• _Instructions for the task_: Look through the entries below and count every line in which "left" appears; reply with the number only.

....

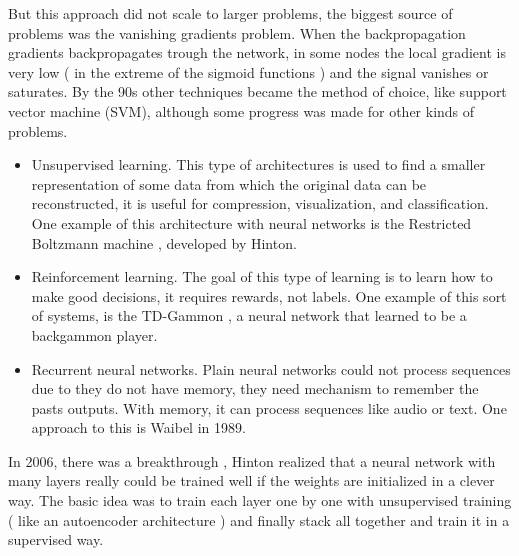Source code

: But this approach did not scale to larger problems, the biggest source of problems was the vanishing gradients problem. When the backpropagation gradients backpropagates trough the network, in some nodes the local gradient is very low ( in the extreme of the sigmoid functions ) and the signal vanishes or saturates. By the 90s other techniques became the method of choice, like support vector machine (SVM), although some progress was made for other kinds of problems.

\begin{itemize}

\item Unsupervised learning. This type of architectures is used to find a smaller representation of some data from which the original data can be reconstructed, it is useful for compression, visualization, and classification. One example of this architecture with neural networks is the Restricted Boltzmann machine \cite{boltzmann}, developed by Hinton.
 
\item Reinforcement learning. The goal of this type of learning is to learn how to make good decisions, it requires rewards, not labels. One example of this sort of systems, is the TD-Gammon \cite{Gammon}, a neural network that learned to be a backgammon player.


\item Recurrent neural networks. Plain neural networks could not process sequences due to they do not have memory, they need mechanism to remember the pasts outputs. With memory, it can process sequences like audio or text. One approach to this is Waibel \cite{Waibel} in 1989. 


\end{itemize}


In 2006, there was a breakthrough \cite{hinton06}, Hinton realized that a neural network with many layers really could be trained well if the weights are initialized in a clever way. The basic idea was to train each layer one by one with unsupervised training ( like an autoencoder architecture ) and finally stack all together and train it in a supervised way. 

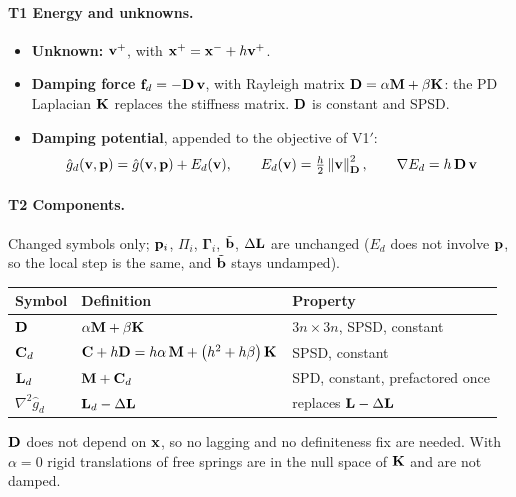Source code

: \paragraph{T1 Energy and unknowns.}\mbox{}
\begin{itemize}
    \item \textbf{Unknown:} $\vv^+$, with $\x^+ = \x^- + h\vv^+$.
    \item \textbf{Damping force} $\f_d = -\Db\,\vv$, with Rayleigh matrix $\Db = \alpha\M + \beta\Kb$: the PD Laplacian $\Kb$ replaces the stiffness matrix. $\Db$ is constant and SPSD.
    \item \textbf{Damping potential}, appended to the objective of V1$'$:
    \begin{equation*}
        \hat g_d(\vv, \p) = \hat g(\vv, \p) + E_d(\vv),
        \qquad
        E_d(\vv) = \tfrac{h}{2}\left\|\vv\right\|^2_\Db,
        \qquad
        \nabla E_d = h\,\Db\,\vv
    \end{equation*}
\end{itemize}
\paragraph{T2 Components.}\mbox{}
\newline Changed symbols only; $\p_i$, $\Pi_i$, $\boldsymbol{\Gamma}_i$, $\tilde\bb$, $\Delta\LL$ are unchanged ($E_d$ does not involve $\p$, so the local step is the same, and $\tilde\bb$ stays undamped).
\begin{center}
\renewcommand{\arraystretch}{1.4}
\begin{tabular}{lll}
\textbf{Symbol} & \textbf{Definition} & \textbf{Property} \\ \hline
$\Db$        & $\alpha\M + \beta\Kb$ & $3n\times 3n$, SPSD, constant \\
$\C_d$       & $\C + h\Db = h\alpha\,\M + \left(h^2 + h\beta\right)\Kb$ & SPSD, constant \\
$\LL_d$      & $\M + \C_d$ & SPD, constant, prefactored once \\
$\nabla^2\hat g_d$ & $\LL_d - \Delta\LL$ & replaces $\LL - \Delta\LL$ \\
\end{tabular}
\end{center}
\noindent $\Db$ does not depend on $\x$, so no lagging and no definiteness fix are needed. With $\alpha = 0$ rigid translations of free springs are in the null space of $\Kb$ and are not damped. %

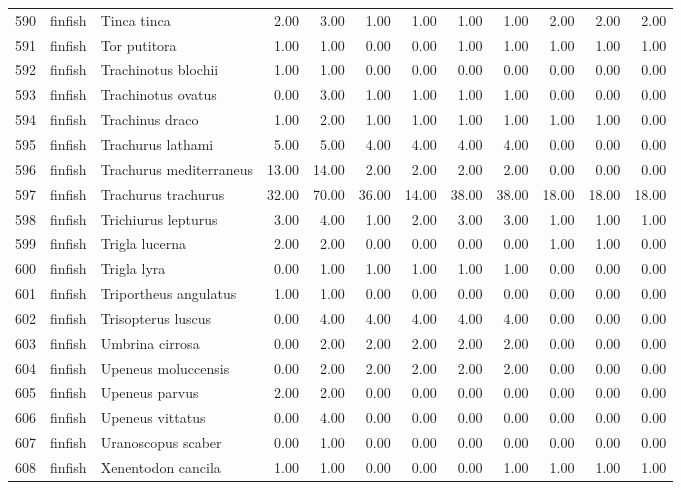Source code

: \begin{table}[ht]
\begin{tabular}{rllrrrrrrrrr}
  590 & finfish & Tinca tinca & 2.00 & 3.00 & 1.00 & 1.00 & 1.00 & 1.00 & 2.00 & 2.00 & 2.00 \\ 
  591 & finfish & Tor putitora & 1.00 & 1.00 & 0.00 & 0.00 & 1.00 & 1.00 & 1.00 & 1.00 & 1.00 \\ 
  592 & finfish & Trachinotus blochii & 1.00 & 1.00 & 0.00 & 0.00 & 0.00 & 0.00 & 0.00 & 0.00 & 0.00 \\ 
  593 & finfish & Trachinotus ovatus & 0.00 & 3.00 & 1.00 & 1.00 & 1.00 & 1.00 & 0.00 & 0.00 & 0.00 \\ 
  594 & finfish & Trachinus draco & 1.00 & 2.00 & 1.00 & 1.00 & 1.00 & 1.00 & 1.00 & 1.00 & 0.00 \\ 
  595 & finfish & Trachurus lathami & 5.00 & 5.00 & 4.00 & 4.00 & 4.00 & 4.00 & 0.00 & 0.00 & 0.00 \\ 
  596 & finfish & Trachurus mediterraneus & 13.00 & 14.00 & 2.00 & 2.00 & 2.00 & 2.00 & 0.00 & 0.00 & 0.00 \\ 
  597 & finfish & Trachurus trachurus & 32.00 & 70.00 & 36.00 & 14.00 & 38.00 & 38.00 & 18.00 & 18.00 & 18.00 \\ 
  598 & finfish & Trichiurus lepturus & 3.00 & 4.00 & 1.00 & 2.00 & 3.00 & 3.00 & 1.00 & 1.00 & 1.00 \\ 
  599 & finfish & Trigla lucerna & 2.00 & 2.00 & 0.00 & 0.00 & 0.00 & 0.00 & 1.00 & 1.00 & 0.00 \\ 
  600 & finfish & Trigla lyra & 0.00 & 1.00 & 1.00 & 1.00 & 1.00 & 1.00 & 0.00 & 0.00 & 0.00 \\ 
  601 & finfish & Triportheus angulatus & 1.00 & 1.00 & 0.00 & 0.00 & 0.00 & 0.00 & 0.00 & 0.00 & 0.00 \\ 
  602 & finfish & Trisopterus luscus & 0.00 & 4.00 & 4.00 & 4.00 & 4.00 & 4.00 & 0.00 & 0.00 & 0.00 \\ 
  603 & finfish & Umbrina cirrosa & 0.00 & 2.00 & 2.00 & 2.00 & 2.00 & 2.00 & 0.00 & 0.00 & 0.00 \\ 
  604 & finfish & Upeneus moluccensis & 0.00 & 2.00 & 2.00 & 2.00 & 2.00 & 2.00 & 0.00 & 0.00 & 0.00 \\ 
  605 & finfish & Upeneus parvus & 2.00 & 2.00 & 0.00 & 0.00 & 0.00 & 0.00 & 0.00 & 0.00 & 0.00 \\ 
  606 & finfish & Upeneus vittatus & 0.00 & 4.00 & 0.00 & 0.00 & 0.00 & 0.00 & 0.00 & 0.00 & 0.00 \\ 
  607 & finfish & Uranoscopus scaber & 0.00 & 1.00 & 0.00 & 0.00 & 0.00 & 0.00 & 0.00 & 0.00 & 0.00 \\ 
  608 & finfish & Xenentodon cancila & 1.00 & 1.00 & 0.00 & 0.00 & 0.00 & 1.00 & 1.00 & 1.00 & 1.00 \\ 

\end{tabular}
\end{table}
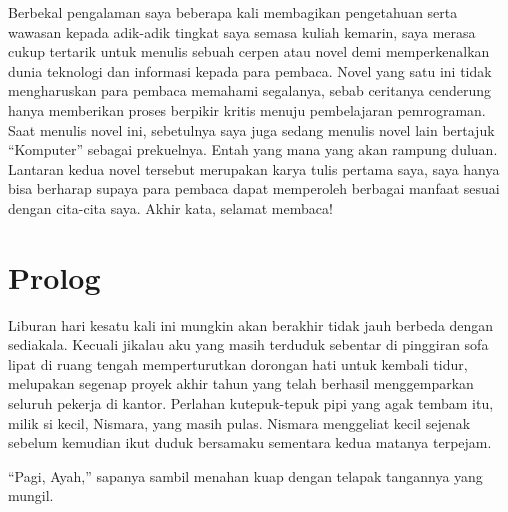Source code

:\documentclass[smalldemyvopaper,11pt,twoside,onecolumn,openright,extrafontsizes]{memoir}
\begin{document}

Berbekal pengalaman saya beberapa kali membagikan pengetahuan serta wawasan kepada adik-adik tingkat saya semasa kuliah kemarin, saya merasa cukup tertarik untuk menulis sebuah cerpen atau novel demi memperkenalkan dunia teknologi dan informasi kepada para  pembaca. Novel yang satu ini tidak mengharuskan para pembaca memahami segalanya, sebab ceritanya cenderung hanya memberikan proses berpikir kritis menuju pembelajaran pemrograman. Saat menulis novel ini, sebetulnya saya juga sedang menulis novel lain bertajuk ``Komputer'' sebagai prekuelnya. Entah yang mana yang akan rampung duluan. Lantaran kedua novel tersebut merupakan karya tulis pertama saya, saya hanya bisa berharap supaya para pembaca dapat memperoleh berbagai manfaat sesuai dengan cita-cita saya. Akhir kata, selamat membaca!



\mainmatter{}




\chapter*{Prolog}

Liburan hari kesatu kali ini mungkin akan berakhir tidak jauh berbeda dengan sediakala. Kecuali jikalau aku yang masih terduduk sebentar di pinggiran sofa lipat di ruang tengah memperturutkan dorongan hati untuk kembali tidur, melupakan segenap proyek akhir tahun yang telah berhasil menggemparkan seluruh pekerja di kantor. Perlahan kutepuk-tepuk pipi yang agak tembam itu, milik si kecil, Nismara, yang masih pulas. Nismara menggeliat kecil sejenak sebelum kemudian ikut duduk bersamaku sementara kedua matanya terpejam.

``Pagi, Ayah,'' sapanya sambil menahan kuap dengan telapak tangannya yang mungil.
\end{document}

....

• _Written response_: 2